Overbought
Sunday, October 16, 2011 at 5:12PM During the last 8 trading days the market has ripped up 14% from its lows in October as bears jumped over each other to cover there shorts. During this move upwards there have been many calls saying the market was overbought. Most of the calls have been wrong because most calls are based on price movement and not "volume" of the market.
The Piker Indicator finally hit overbought on Friday, flashing a very overbought signal of 83 typically overbought is 67 or higher. This high number represents that the volume and market has been skewed towards the buy side meaning there are to many buyers and not enough sellers but it also indicates that market internals are also heavily skewed to one side as well. The only way to make them move back to the middle is for a consoldation or a move lower. Of course there is still a chance of SPY moving higher, in fact it will not be surprising at all that SPY moves 1% higher to its 200 ema and test this obvious resistance level before the market heads over.
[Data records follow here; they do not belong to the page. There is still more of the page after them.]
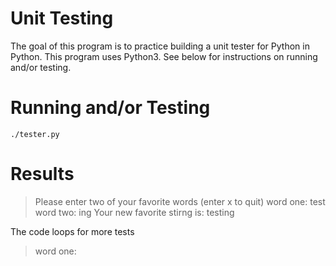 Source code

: # Unit Testing
The goal of this program is to practice building a unit tester for
Python in Python. This program uses Python3. See below for instructions
on running and/or testing.


# Running and/or Testing
    ./tester.py


# Results
> Please enter two of your favorite words (enter x to quit)
> word one: test
> word two: ing
> Your new favorite stirng is: testing

The code loops for more tests
> word one: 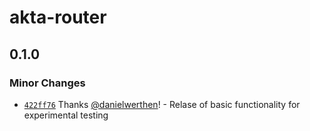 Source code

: # akta-router

## 0.1.0

### Minor Changes

- [`422ff76`](https://github.com/danielwerthen/akta/commit/422ff769864ca46c95782172ae2266b62e3d1a78) Thanks [@danielwerthen](https://github.com/danielwerthen)! - Relase of basic functionality for experimental testing
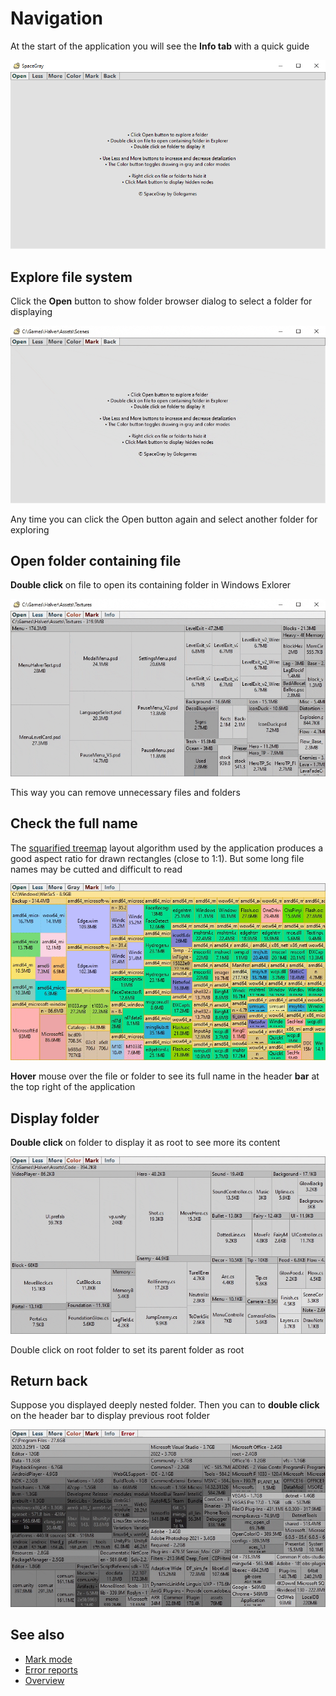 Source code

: # Navigation

At the start of the application you will see the **Info tab** with a quick guide

![Info tab](Images/info_tab.png)

## Explore file system

Click the **Open** button to show folder browser dialog to select a folder for displaying

![Open button](Images/open_button.gif)

Any time you can click the Open button again and select another folder for exploring

## Open folder containing file

**Double click** on file to open its containing folder in Windows Exlorer

![Open containing folder](Images/open_folder.gif)

This way you can remove unnecessary files and folders

## Check the full name

The [squarified treemap](https://en.wikipedia.org/wiki/Treemapping) layout algorithm used by the application produces a good aspect ratio for drawn rectangles (close to 1:1). But some long file names may be cutted and difficult to read

![Hover nodes](Images/hover_node.gif)

**Hover** mouse over the file or folder to see its full name in the header **bar** at the top right of the application

## Display folder

**Double click** on folder to display it as root to see more its content

![Display folders](Images/display_folder.gif)

Double click on root folder to set its parent folder as root

## Return back

Suppose you displayed deeply nested folder. Then you can to **double click** on the header bar to display previous root folder

![Display previous root](Images/click_bar.gif)

## See also
- [Mark mode]()
- [Error reports]()
- [Overview]() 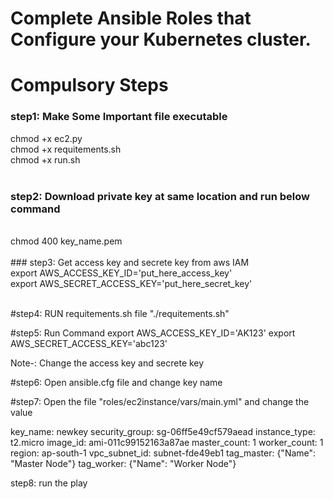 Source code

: # Complete Ansible Roles that Configure your Kubernetes cluster.

# Compulsory Steps
### step1: Make Some Important file executable <br>
chmod +x ec2.py <br>
chmod +x requitements.sh <br>
chmod +x run.sh
<br><br>

### step2: Download private key at same location and run below command
<br>
chmod 400 key_name.pem
<br><br>
### step3: Get access key and secrete key from aws IAM
<br>
export AWS_ACCESS_KEY_ID='put_here_access_key'<br>
export AWS_SECRET_ACCESS_KEY='put_here_secret_key'
<br><br>

#step4: RUN requitements.sh file "./requitements.sh"

#step5: Run Command
export AWS_ACCESS_KEY_ID='AK123'
export AWS_SECRET_ACCESS_KEY='abc123'

Note-: Change the access key and secrete key


#step6: Open ansible.cfg file and change key name

#step7: Open the file "roles/ec2instance/vars/main.yml" and change the value

key_name: newkey
security_group: sg-06ff5e49cf579aead
instance_type: t2.micro
image_id: ami-011c99152163a87ae
master_count: 1
worker_count: 1
region: ap-south-1
vpc_subnet_id: subnet-fde49eb1
tag_master: {"Name": "Master Node"}
tag_worker: {"Name": "Worker Node"}


step8: run the play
This high number has occurred only a few other times this below is a chart highlighting these occurrences. As you can see the market has dipped over each of these times.
The tired and true indicators were to anxious to jump into the overbought condition. The old Stochastic has been showing signs of overbought for the last 4 days, catching shorts in a 4% move upwards after showing overbought.
The market has changed since these indicators were developed now everyone uses them the Piker Indicator is a new indicator that is centered around market volume and market internals rather then price movement which allows it to better reflect to overbought or oversold conditions.